Combustion analysis is a method used to determine the composition of a chemical compound by burning it and analyzing the products formed. Typically, when a compound containing carbon (C), hydrogen (H), and oxygen (O) is burned, it produces carbon dioxide (\( CO_2 \)) and water (\( H_2O \)). For instance, the combustion of a compound extracted from the sassafras tree results in measurable quantities of \( CO_2 \) and \( H_2O \) which help us determine the number of moles of carbon and hydrogen present in the original compound based on their distinct molar masses.

The process generally involves these steps:

• Burn the sample to fully convert C to \( CO_2 \) and H to \( H_2O \).
• Measure the masses of \( CO_2 \) and \( H_2O \) produced.
• Use the masses to calculate the moles of carbon and hydrogen originally present.

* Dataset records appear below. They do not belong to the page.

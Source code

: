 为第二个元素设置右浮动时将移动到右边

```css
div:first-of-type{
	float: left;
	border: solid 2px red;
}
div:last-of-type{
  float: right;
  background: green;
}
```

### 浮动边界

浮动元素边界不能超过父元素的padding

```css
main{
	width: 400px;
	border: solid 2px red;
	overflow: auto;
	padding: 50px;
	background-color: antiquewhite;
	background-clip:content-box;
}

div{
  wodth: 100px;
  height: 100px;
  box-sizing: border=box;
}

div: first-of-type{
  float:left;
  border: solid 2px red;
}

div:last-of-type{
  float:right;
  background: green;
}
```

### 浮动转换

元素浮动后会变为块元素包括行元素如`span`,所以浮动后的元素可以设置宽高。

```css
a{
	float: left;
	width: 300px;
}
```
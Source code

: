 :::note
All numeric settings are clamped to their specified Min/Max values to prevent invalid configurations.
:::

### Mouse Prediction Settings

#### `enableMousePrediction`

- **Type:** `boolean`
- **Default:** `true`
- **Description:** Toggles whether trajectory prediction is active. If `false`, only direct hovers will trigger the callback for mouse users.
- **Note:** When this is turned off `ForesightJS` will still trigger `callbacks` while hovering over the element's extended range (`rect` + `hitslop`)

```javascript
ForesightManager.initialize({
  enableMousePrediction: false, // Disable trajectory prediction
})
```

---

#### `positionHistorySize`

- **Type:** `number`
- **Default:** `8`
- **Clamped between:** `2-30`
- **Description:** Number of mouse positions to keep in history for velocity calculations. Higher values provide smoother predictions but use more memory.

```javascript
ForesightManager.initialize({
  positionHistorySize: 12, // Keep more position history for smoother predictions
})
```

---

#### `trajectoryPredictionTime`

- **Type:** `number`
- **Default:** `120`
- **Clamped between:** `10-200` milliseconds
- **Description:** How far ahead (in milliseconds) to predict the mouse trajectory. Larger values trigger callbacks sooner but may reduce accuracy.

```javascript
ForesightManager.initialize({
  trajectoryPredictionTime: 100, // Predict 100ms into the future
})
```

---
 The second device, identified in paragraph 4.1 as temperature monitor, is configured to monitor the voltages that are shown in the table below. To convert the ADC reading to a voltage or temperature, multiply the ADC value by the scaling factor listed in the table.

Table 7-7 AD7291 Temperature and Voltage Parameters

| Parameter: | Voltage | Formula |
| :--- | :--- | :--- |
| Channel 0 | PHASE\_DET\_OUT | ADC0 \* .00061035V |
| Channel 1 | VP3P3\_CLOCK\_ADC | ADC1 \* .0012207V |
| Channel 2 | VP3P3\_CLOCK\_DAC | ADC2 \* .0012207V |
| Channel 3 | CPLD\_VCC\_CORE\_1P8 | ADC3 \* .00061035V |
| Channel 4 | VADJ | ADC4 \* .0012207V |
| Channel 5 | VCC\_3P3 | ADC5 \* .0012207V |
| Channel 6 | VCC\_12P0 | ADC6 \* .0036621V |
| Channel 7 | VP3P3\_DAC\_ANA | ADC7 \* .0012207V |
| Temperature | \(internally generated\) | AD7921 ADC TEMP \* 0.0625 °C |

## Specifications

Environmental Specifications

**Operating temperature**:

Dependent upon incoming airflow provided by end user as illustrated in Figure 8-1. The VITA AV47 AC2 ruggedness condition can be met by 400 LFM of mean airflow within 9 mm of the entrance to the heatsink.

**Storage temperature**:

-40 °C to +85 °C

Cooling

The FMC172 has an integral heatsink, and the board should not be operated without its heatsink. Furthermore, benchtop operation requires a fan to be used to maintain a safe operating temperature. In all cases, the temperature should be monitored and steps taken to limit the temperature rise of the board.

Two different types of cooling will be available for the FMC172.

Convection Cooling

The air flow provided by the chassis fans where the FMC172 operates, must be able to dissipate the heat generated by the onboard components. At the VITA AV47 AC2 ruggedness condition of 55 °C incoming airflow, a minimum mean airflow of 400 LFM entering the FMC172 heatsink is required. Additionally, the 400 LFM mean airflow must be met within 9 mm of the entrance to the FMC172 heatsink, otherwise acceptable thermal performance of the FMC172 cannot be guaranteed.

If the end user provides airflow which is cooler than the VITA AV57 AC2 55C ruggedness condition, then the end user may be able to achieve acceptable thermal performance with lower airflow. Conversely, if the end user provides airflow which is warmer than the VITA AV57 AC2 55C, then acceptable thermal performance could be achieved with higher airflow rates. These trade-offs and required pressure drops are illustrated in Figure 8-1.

This method is particularly useful in organic chemistry for determining empirical formulas of organic substances.

Molar mass is a critical concept in chemistry as it helps bridge between the mass of a substance and the amount of substance in moles. It represents the mass of one mole of a given substance, usually expressed in grams per mole (g/mol).

Here’s how to calculate the molar mass:

• Identify each type of atom in the molecule and determine the number of each atom present.
• Use the periodic table to find the atomic mass of each atom.
• Multiply the atomic mass by the number of atoms of that element.
• Add up all these values to obtain the total molar mass of the molecule.

For example, \( CO_2 \) has a molar mass of \( 44.01 \) g/mol because it comprises one carbon atom (\( 12.01 \) g/mol) and two oxygen atoms (each \( 16.00 \) g/mol). Knowing this helps in calculating how many moles correspond to a given mass, such as in combustion analysis where we start from actual masses of \( CO_2 \) and \( H_2O \).

Mole ratios are crucial for finding the simplest combination of atoms in a compound, often referred to as its empirical formula. With this approach, one seeks to compare the proportional amounts of elements present in a compound.

Here’s how you derive mole ratios:

• Begin with the calculated moles of each element.
• Identify the smallest number of moles among the elements.
• Divide the moles for each element by this smallest value to get a simple ratio.
• Round these ratios to the nearest whole numbers while considering practical chemistry constraints. These often serve as subscripts in the empirical formula.

For example, if the mole ratio of C: H: O initially comes out as roughly \( 5:5:1 \), then the empirical formula is \( C_5H_5O \). Calculating exact ratios is fundamental for understanding the chemical structure at a basic level, and for further steps like deriving the molecular formula.

Chemical composition refers to the types and amounts of atoms present in a chemical substance. It is essentially a breakdown of the components and their relative quantities.

For determining the chemical composition of an unknown compound:

• You need to calculate the mass percentages or mole fractions of each element.
• In combustion analysis, this is often handled by reacting the compound and using the resulting products to backtrack to the proportions of the original elements.
• An empirical formula provides the smallest whole-number ratio of the elements in a compound, while a molecular formula gives the actual number of each type of atom in a molecule.

Understanding the chemical composition helps chemists know precisely what a substance is made of, which is invaluable for predicting reactions, determining properties, and synthesizing new compounds. In our example, after calculating individual mole ratios and verifying with the given molar mass, the overall chemical composition identifies the compound found in the bark of the sassafras tree as \( C_{10}H_{10}O_2 \).